Summary
This proposal seeks to formalize Guild’s project configuration (a Guild file) as a data structure.
This proposal is awaiting feedback
Problem
Guild supports a flexible project configuration structure. However, the structure is not formally defined. It is implemented as a set of transformation behaviors defined in the Python module guild.guildfile
and in supporting modules, including an externally configurable plugin system.
The lack of a formal structure presents the following problems:
- It’s impractical to validate the correctness of project configuration
- There is no point where a final, canonical data structure exists (to be viewed, saved, etc.)
- It’s impractical to save complete project configuration in a run (Guild currently saves subsets of the configuration to run attributes for specific uses)
- It’s impractical to provide IDE and other tool support (e.g. code completion) for editing project configuration
- It’s impractical to apply generalize algorithms to merge or otherwise combine multiple configurations (a problem presented by the original R plugin, which does not support Guild file configuration)
Proposed Approach
Guild will provide an external schema for project configuration. This should be defined outside of Python imperative code (e.g. JSON). This schema will be versioned and correspond to Guild’s feature set at the time of publishing.
Guild will provide a command to check/validate project configuration.
Guild will formalize the process of generating a fully resolved project configuration data structure. This will include the stages: reading configuration from disk, coercing simplified configuration to its canonical form, and transformations applied by plugins. Guild will support visibility and validation into each stage, which will be used for internal testing, external tool validation, and user validation of project configuration.
To Do
- Identify a schema system to use
Consider how the system is generally supported outside Python and useful to other tools. It should be possible to generate a disk-based artifact and validate it using pre-existing tools (not home grown). The system must support tracking original configuration files and line numbers per configuration value.

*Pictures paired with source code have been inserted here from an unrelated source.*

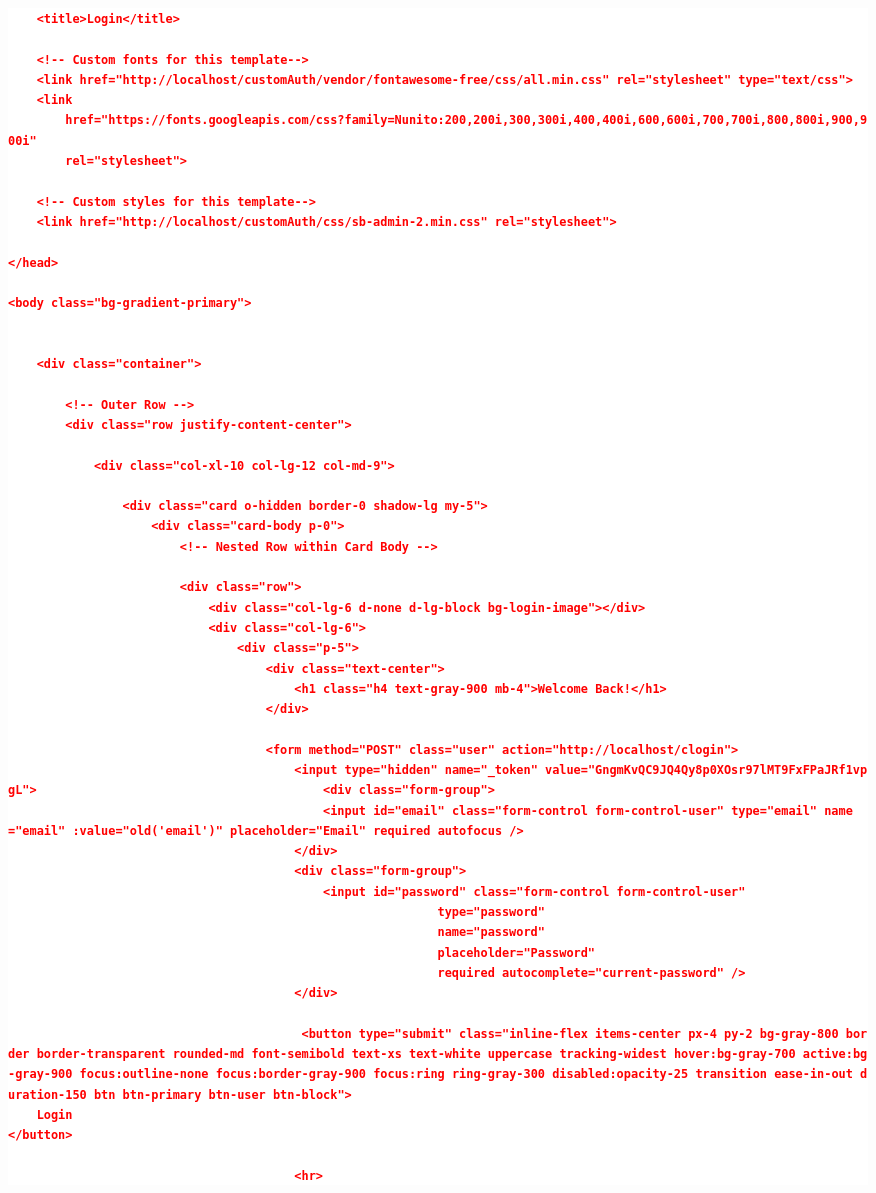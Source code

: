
 ```json
    <title>Login</title>

    <!-- Custom fonts for this template-->
    <link href="http://localhost/customAuth/vendor/fontawesome-free/css/all.min.css" rel="stylesheet" type="text/css">
    <link
        href="https://fonts.googleapis.com/css?family=Nunito:200,200i,300,300i,400,400i,600,600i,700,700i,800,800i,900,900i"
        rel="stylesheet">

    <!-- Custom styles for this template-->
    <link href="http://localhost/customAuth/css/sb-admin-2.min.css" rel="stylesheet">

</head>

<body class="bg-gradient-primary">


    <div class="container">

        <!-- Outer Row -->
        <div class="row justify-content-center">

            <div class="col-xl-10 col-lg-12 col-md-9">

                <div class="card o-hidden border-0 shadow-lg my-5">
                    <div class="card-body p-0">
                        <!-- Nested Row within Card Body -->

                        <div class="row">
                            <div class="col-lg-6 d-none d-lg-block bg-login-image"></div>
                            <div class="col-lg-6">
                                <div class="p-5">
                                    <div class="text-center">
                                        <h1 class="h4 text-gray-900 mb-4">Welcome Back!</h1>
                                    </div>
                                    
                                    <form method="POST" class="user" action="http://localhost/clogin">
                                        <input type="hidden" name="_token" value="GngmKvQC9JQ4Qy8p0XOsr97lMT9FxFPaJRf1vpgL">                                        <div class="form-group">
                                            <input id="email" class="form-control form-control-user" type="email" name="email" :value="old('email')" placeholder="Email" required autofocus />
                                        </div>
                                        <div class="form-group">
                                            <input id="password" class="form-control form-control-user"
                                                            type="password"
                                                            name="password"
                                                            placeholder="Password"
                                                            required autocomplete="current-password" />
                                        </div>

                                         <button type="submit" class="inline-flex items-center px-4 py-2 bg-gray-800 border border-transparent rounded-md font-semibold text-xs text-white uppercase tracking-widest hover:bg-gray-700 active:bg-gray-900 focus:outline-none focus:border-gray-900 focus:ring ring-gray-300 disabled:opacity-25 transition ease-in-out duration-150 btn btn-primary btn-user btn-block">
    Login
</button>
 
                                        <hr>
```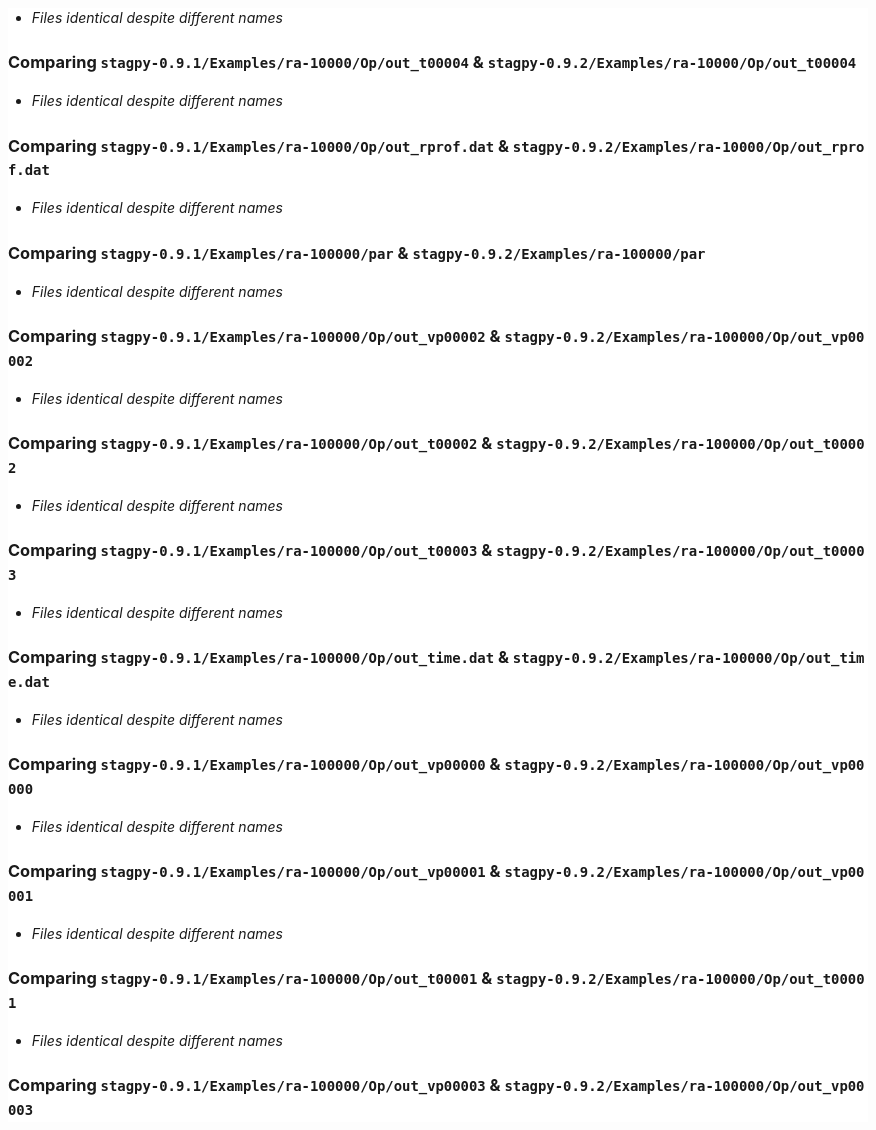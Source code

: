  * *Files identical despite different names*

### Comparing `stagpy-0.9.1/Examples/ra-10000/Op/out_t00004` & `stagpy-0.9.2/Examples/ra-10000/Op/out_t00004`

 * *Files identical despite different names*

### Comparing `stagpy-0.9.1/Examples/ra-10000/Op/out_rprof.dat` & `stagpy-0.9.2/Examples/ra-10000/Op/out_rprof.dat`

 * *Files identical despite different names*

### Comparing `stagpy-0.9.1/Examples/ra-100000/par` & `stagpy-0.9.2/Examples/ra-100000/par`

 * *Files identical despite different names*

### Comparing `stagpy-0.9.1/Examples/ra-100000/Op/out_vp00002` & `stagpy-0.9.2/Examples/ra-100000/Op/out_vp00002`

 * *Files identical despite different names*

### Comparing `stagpy-0.9.1/Examples/ra-100000/Op/out_t00002` & `stagpy-0.9.2/Examples/ra-100000/Op/out_t00002`

 * *Files identical despite different names*

### Comparing `stagpy-0.9.1/Examples/ra-100000/Op/out_t00003` & `stagpy-0.9.2/Examples/ra-100000/Op/out_t00003`

 * *Files identical despite different names*

### Comparing `stagpy-0.9.1/Examples/ra-100000/Op/out_time.dat` & `stagpy-0.9.2/Examples/ra-100000/Op/out_time.dat`

 * *Files identical despite different names*

### Comparing `stagpy-0.9.1/Examples/ra-100000/Op/out_vp00000` & `stagpy-0.9.2/Examples/ra-100000/Op/out_vp00000`

 * *Files identical despite different names*

### Comparing `stagpy-0.9.1/Examples/ra-100000/Op/out_vp00001` & `stagpy-0.9.2/Examples/ra-100000/Op/out_vp00001`

 * *Files identical despite different names*

### Comparing `stagpy-0.9.1/Examples/ra-100000/Op/out_t00001` & `stagpy-0.9.2/Examples/ra-100000/Op/out_t00001`

 * *Files identical despite different names*

### Comparing `stagpy-0.9.1/Examples/ra-100000/Op/out_vp00003` & `stagpy-0.9.2/Examples/ra-100000/Op/out_vp00003`
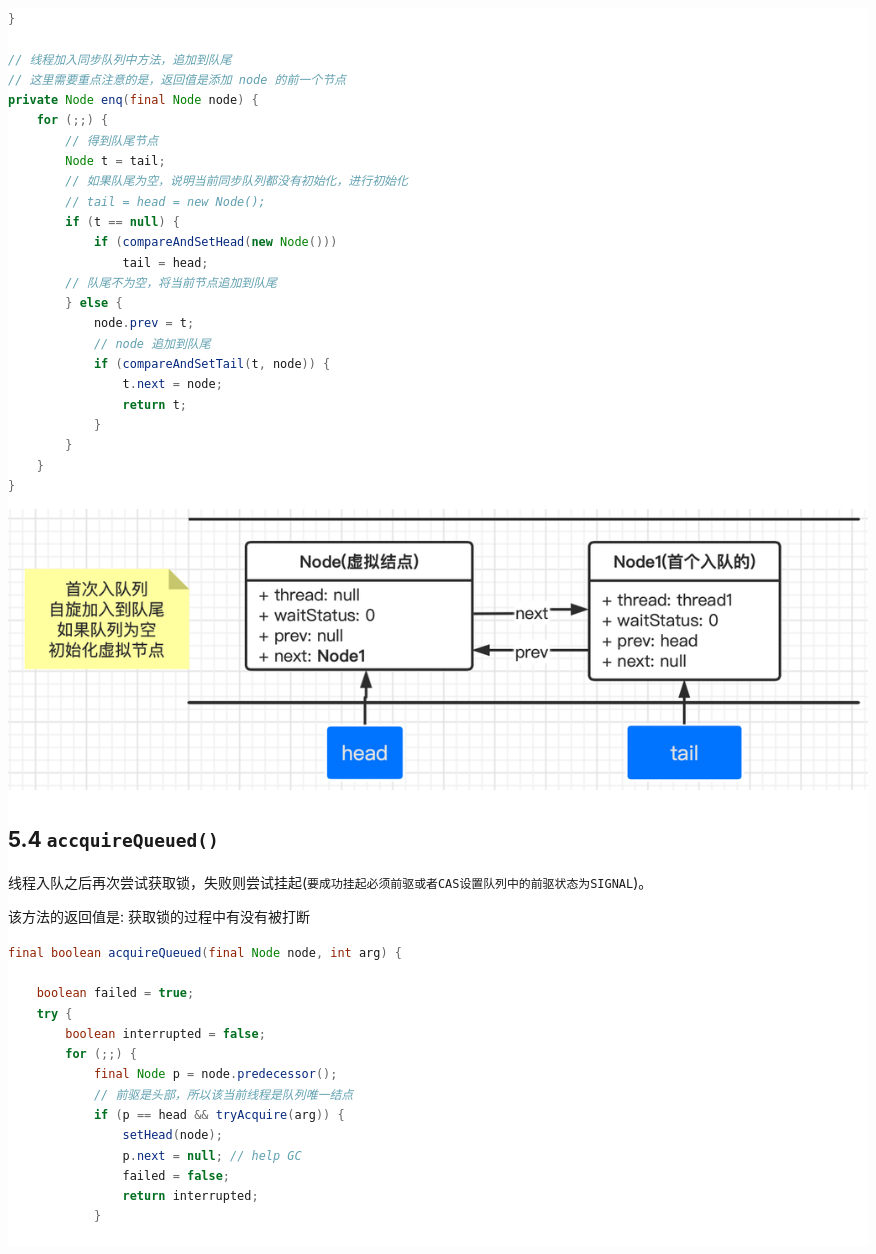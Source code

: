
 ```java
}

// 线程加入同步队列中方法，追加到队尾
// 这里需要重点注意的是，返回值是添加 node 的前一个节点
private Node enq(final Node node) {
    for (;;) {
        // 得到队尾节点
        Node t = tail;
        // 如果队尾为空，说明当前同步队列都没有初始化，进行初始化
        // tail = head = new Node();
        if (t == null) {
            if (compareAndSetHead(new Node()))
                tail = head;
        // 队尾不为空，将当前节点追加到队尾
        } else {
            node.prev = t;
            // node 追加到队尾
            if (compareAndSetTail(t, node)) {
                t.next = node;
                return t;
            }
        }
    }
}
```

![aqs-add-waiter.png](/static/images/charts/2020-10-14/aqs-add-waiter.png)

## 5.4 `accquireQueued()`

线程入队之后再次尝试获取锁，失败则尝试挂起(`要成功挂起必须前驱或者CAS设置队列中的前驱状态为SIGNAL`)。

该方法的返回值是:  获取锁的过程中有没有被打断

```java
final boolean acquireQueued(final Node node, int arg) {
    
    boolean failed = true;
    try {
        boolean interrupted = false;
        for (;;) {
            final Node p = node.predecessor();
            // 前驱是头部，所以该当前线程是队列唯一结点
            if (p == head && tryAcquire(arg)) {
                setHead(node);
                p.next = null; // help GC
                failed = false;
                return interrupted;
            }
            
```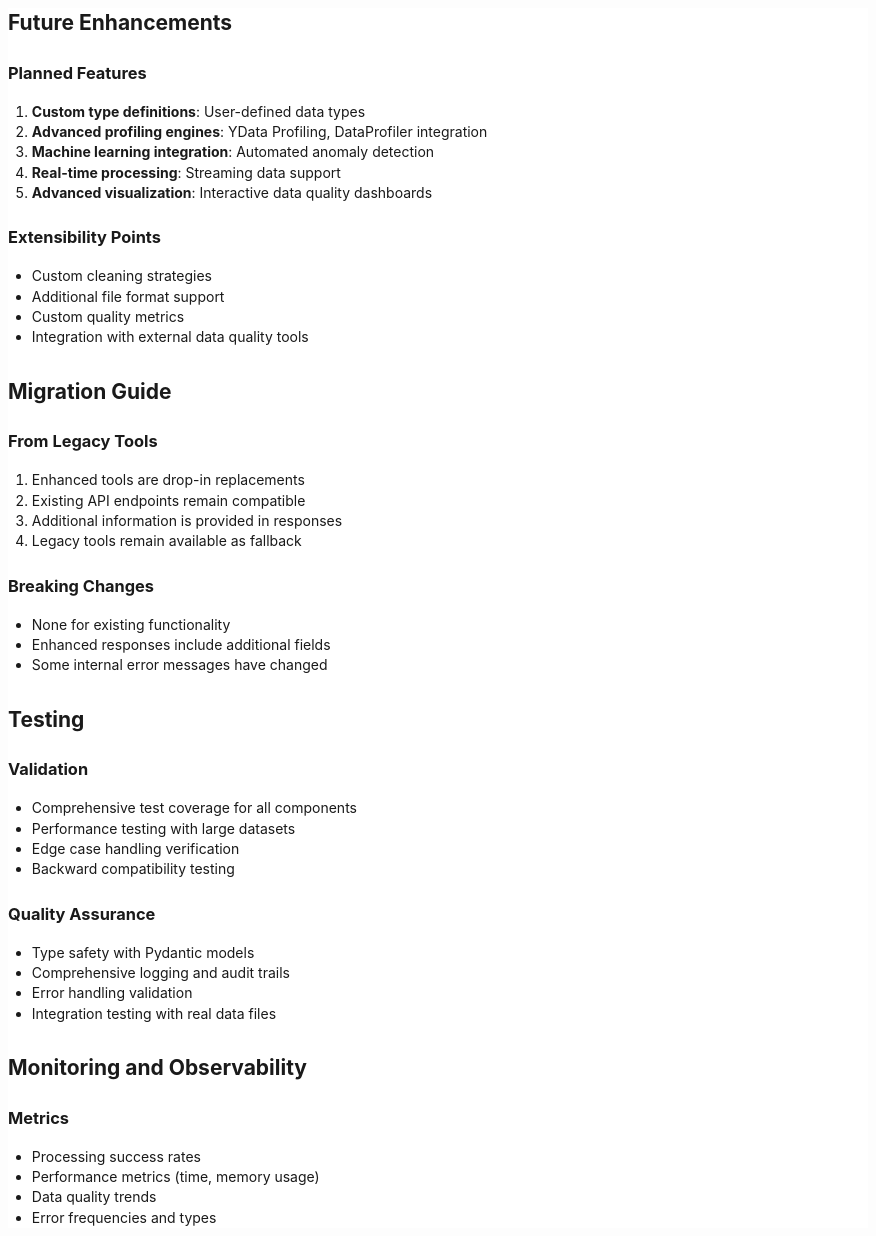 ## Future Enhancements

### Planned Features
1. **Custom type definitions**: User-defined data types
2. **Advanced profiling engines**: YData Profiling, DataProfiler integration
3. **Machine learning integration**: Automated anomaly detection
4. **Real-time processing**: Streaming data support
5. **Advanced visualization**: Interactive data quality dashboards

### Extensibility Points
- Custom cleaning strategies
- Additional file format support
- Custom quality metrics
- Integration with external data quality tools

## Migration Guide

### From Legacy Tools
1. Enhanced tools are drop-in replacements
2. Existing API endpoints remain compatible
3. Additional information is provided in responses
4. Legacy tools remain available as fallback

### Breaking Changes
- None for existing functionality
- Enhanced responses include additional fields
- Some internal error messages have changed

## Testing

### Validation
- Comprehensive test coverage for all components
- Performance testing with large datasets
- Edge case handling verification
- Backward compatibility testing

### Quality Assurance
- Type safety with Pydantic models
- Comprehensive logging and audit trails
- Error handling validation
- Integration testing with real data files

## Monitoring and Observability

### Metrics
- Processing success rates
- Performance metrics (time, memory usage)
- Data quality trends
- Error frequencies and types
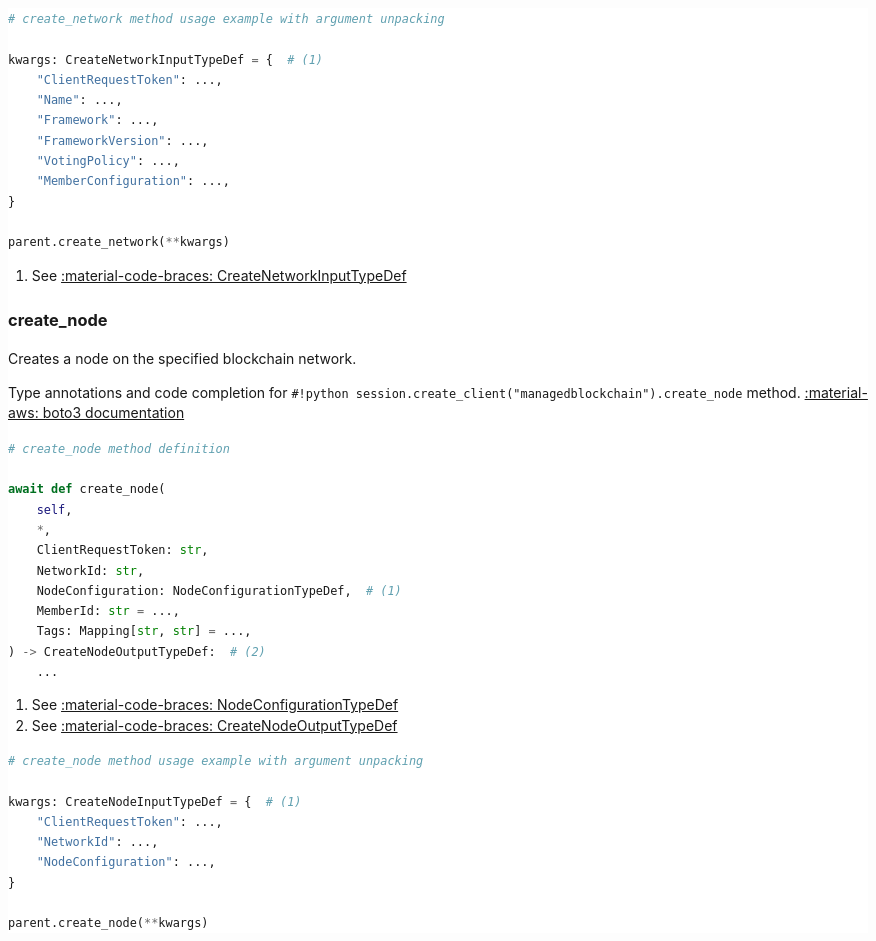 
```python
# create_network method usage example with argument unpacking

kwargs: CreateNetworkInputTypeDef = {  # (1)
    "ClientRequestToken": ...,
    "Name": ...,
    "Framework": ...,
    "FrameworkVersion": ...,
    "VotingPolicy": ...,
    "MemberConfiguration": ...,
}

parent.create_network(**kwargs)
```

1. See [:material-code-braces: CreateNetworkInputTypeDef](./type_defs.md#createnetworkinputtypedef) 

### create\_node

Creates a node on the specified blockchain network.

Type annotations and code completion for `#!python session.create_client("managedblockchain").create_node` method.
[:material-aws: boto3 documentation](https://boto3.amazonaws.com/v1/documentation/api/latest/reference/services/managedblockchain/client/create_node.html)

```python
# create_node method definition

await def create_node(
    self,
    *,
    ClientRequestToken: str,
    NetworkId: str,
    NodeConfiguration: NodeConfigurationTypeDef,  # (1)
    MemberId: str = ...,
    Tags: Mapping[str, str] = ...,
) -> CreateNodeOutputTypeDef:  # (2)
    ...
```

1. See [:material-code-braces: NodeConfigurationTypeDef](./type_defs.md#nodeconfigurationtypedef) 
2. See [:material-code-braces: CreateNodeOutputTypeDef](./type_defs.md#createnodeoutputtypedef) 


```python
# create_node method usage example with argument unpacking

kwargs: CreateNodeInputTypeDef = {  # (1)
    "ClientRequestToken": ...,
    "NetworkId": ...,
    "NodeConfiguration": ...,
}

parent.create_node(**kwargs)
```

If such a system doesn’t exist (it might not!) we could consider writing our own, though this is something to avoid if possible.
Alternative Approaches
Do nothing
The “do nothing” option will slow the development of the following features:
- IDE integration (code completion)
- Extending R’s script based configuration with Guild file based configuration
- Improved development and debugging support for plugins
Python based typing
Guild could formalize project configuration using Python data structures and Python’s type system. However, as Guild moves to become a correctly designed language neutral tool, it ought to rely less on Python-specific conventions and leverage cross language facilities where possible.